任意後見開始までの手続きの流れと費用について簡単に解説

2022/10/18

後見制度は、本人の判断能力が低下したとき、後見人に契約行為等のサポートをしてもらうための制度です。判断能力が低下してから、事後的に後見人等をつけて法的保護を図るのが“法定後見”で、これとは別に事前に後見人を決めておく“任意後見”という制度もあります。
任意後見の場合、加齢や認知症などに備えてあらかじめ本人が後見人となる人物を選ぶことができます。信頼できる人物を選任しておけば将来の不安も和らぐことでしょう。
ここではそんな任意後見制度について、手続きの流れや費用を解説していきます。

任意後見開始までの流れ

任意後見制度の場合、後見開始前の準備行為が必要です。
また、任意後見といっても勝手にその効力を生じさせられるわけではありません。後見開始には任意後見監督人の選任を要します。
そこで後見開始前の準備行為と判断能力低下後の手続にわけて流れを解説していきます。

任意後見制度利用の準備

まずは後見人となってくれる人物を探さなくてはなりません。信頼できる、ご自身を支援してくれる人を探しましょう。その際は「信用できるかどうか」という点のみならず、「法律行為を的確に実行することができるかどうか」という点にも着目しなければなりません。
その観点からは、身近な人物に絞って後見人候補者を探すのではなく、法律に精通した専門家も候補に入れて考えることも重要と言えます。

候補者が見つかれば、将来支援して欲しい内容等を話し合い、任意後見契約を締結します。
一般的な契約の場合、契約書を作成しなくても当事者の合意があれば効力を生じさせることができます。
しかし「言った」「言わない」のトラブルを起こさないため任意で契約書という文書を作成するのが通常で、さらに慎重に契約を交わしたい時には任意で公正証書として契約書を作成します。
ただ、任意後見契約に関しては口約束でその効力を生じさせることはできません。契約内容を文書で作成すること、しかも公正証書として作成することが法的に求められています。
後見開始後は一方当事者の判断能力は低下しており、他方当事者が代理で好き勝手にできてしまうリスクがあります。少しでもこうした問題を防ぐため、契約内容を公証人に見てもらうという過程を必須としているのです。
公正証書とすることで、以降の改ざんや契約書の原本紛失は防ぐことが可能となります。

任意後見監督人の選任と後見開始

本人の判断能力が低下しても、ただちに任意後見が開始されるわけではありません。

家庭裁判所に“任意後見監督人”を選任してもらう必要があります。
本人の住所を管轄する家庭裁判所にて確認し、必要書類を準備。提出書類一式をもって任意後見監督人選任の申立てを行いましょう。

申立て後、家庭裁判所による調査が始まります。
“本人調査”や“親族への照会”、必要に応じて“精神鑑定”などが実施されます。

調査内容を鑑みて審判が下されます。
任意後見監督人を選任することが決まれば、当事者にその旨記された審判所が郵送されます。審判所の郵送後は後見登記がなされるのですが、本人や任意後見人が登記申請をする必要はありません。裁判所の嘱託により後見登記が行われます。

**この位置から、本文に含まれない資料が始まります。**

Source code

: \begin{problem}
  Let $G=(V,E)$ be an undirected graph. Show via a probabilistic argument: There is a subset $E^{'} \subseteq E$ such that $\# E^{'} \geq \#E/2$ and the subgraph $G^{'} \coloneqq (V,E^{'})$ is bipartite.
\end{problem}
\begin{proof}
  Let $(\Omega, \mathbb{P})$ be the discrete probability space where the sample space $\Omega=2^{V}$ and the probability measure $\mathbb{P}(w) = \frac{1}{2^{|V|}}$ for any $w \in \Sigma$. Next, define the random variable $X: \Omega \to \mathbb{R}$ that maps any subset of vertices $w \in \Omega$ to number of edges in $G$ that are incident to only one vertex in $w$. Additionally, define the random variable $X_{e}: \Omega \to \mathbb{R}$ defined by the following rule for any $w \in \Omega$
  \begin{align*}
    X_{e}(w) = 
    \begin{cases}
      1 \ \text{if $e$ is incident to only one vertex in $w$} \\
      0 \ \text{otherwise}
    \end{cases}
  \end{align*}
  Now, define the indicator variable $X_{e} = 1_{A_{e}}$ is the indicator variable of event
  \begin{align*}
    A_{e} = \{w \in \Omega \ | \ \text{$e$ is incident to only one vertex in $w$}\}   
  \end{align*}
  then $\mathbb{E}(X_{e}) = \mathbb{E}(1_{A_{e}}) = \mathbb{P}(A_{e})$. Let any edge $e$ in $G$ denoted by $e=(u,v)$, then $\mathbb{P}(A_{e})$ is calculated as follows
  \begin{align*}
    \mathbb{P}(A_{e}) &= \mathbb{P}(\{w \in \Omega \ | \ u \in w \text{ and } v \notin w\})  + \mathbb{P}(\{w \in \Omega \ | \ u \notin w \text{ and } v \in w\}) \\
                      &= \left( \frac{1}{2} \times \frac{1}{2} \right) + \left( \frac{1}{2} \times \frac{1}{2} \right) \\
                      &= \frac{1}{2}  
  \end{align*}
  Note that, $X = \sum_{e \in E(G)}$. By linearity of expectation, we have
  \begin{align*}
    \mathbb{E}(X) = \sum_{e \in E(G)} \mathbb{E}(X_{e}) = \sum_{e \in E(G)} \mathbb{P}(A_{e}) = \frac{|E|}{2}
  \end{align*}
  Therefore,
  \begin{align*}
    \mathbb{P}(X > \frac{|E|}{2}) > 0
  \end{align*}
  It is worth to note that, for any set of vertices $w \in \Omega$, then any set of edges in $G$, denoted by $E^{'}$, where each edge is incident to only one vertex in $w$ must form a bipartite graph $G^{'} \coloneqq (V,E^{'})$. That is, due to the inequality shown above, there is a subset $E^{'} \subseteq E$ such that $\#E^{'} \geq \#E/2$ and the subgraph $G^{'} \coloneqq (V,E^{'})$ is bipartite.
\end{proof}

こうして任意後見監督人が選任されることにより、任意後見契約の効力も発生します。
任意後見監督人の監督下で、契約内容に従い、本人に代わって任意後見人が法律行為を行うことが可能となります。

任意後見制度の利用で必要になる費用

任意後見制度の利用にあたっては、申立て費用や公正証書の作成費用、専門家への相談・依頼料、そして後見人への報酬などが必要となります。

公正証書作成費用

当事者の任意で契約書を作成するだけであれば費用をかけずに済むことも多いです。
しかし公正証書の作成をするのであれば費用の発生を避けることはできません。
主に以下の費用を負担することになります。

  • 〇 公正証書作成の基本手数料:11,000円
  • 〇 登記嘱託手数料:1,400円
  • 〇 登記所へ納付する収入印紙代:2,600円

裁判所への申立て費用

家庭裁判所への申立てにも費用がかかります。

  • 〇 申立て手数料:800円
  • 〇 登記手数料:1,400円
  • 〇 郵便切手代:数千円(申立先の家庭裁判所により異なる)
  • 〇 鑑定費用:10~20万円(精神状況の鑑定が必要な場合にのみ発生)

鑑定は本人の判断能力を判定するための手続きです。申立て時に診断書を提出したからといって回避できるとは限りません。
実施される場合裁判所が医師に依頼をすることになり、全体としての費用の額が大きく増すこととなります。

専門家への依頼費用

弁護士や司法書士、行政書士など、依頼できる専門家は複数います。専門家への相談や依頼をしなければならないということではありませんが、任意後見制度を安心して利用するためにはプロのアドバイスを受けておくことが望ましいです。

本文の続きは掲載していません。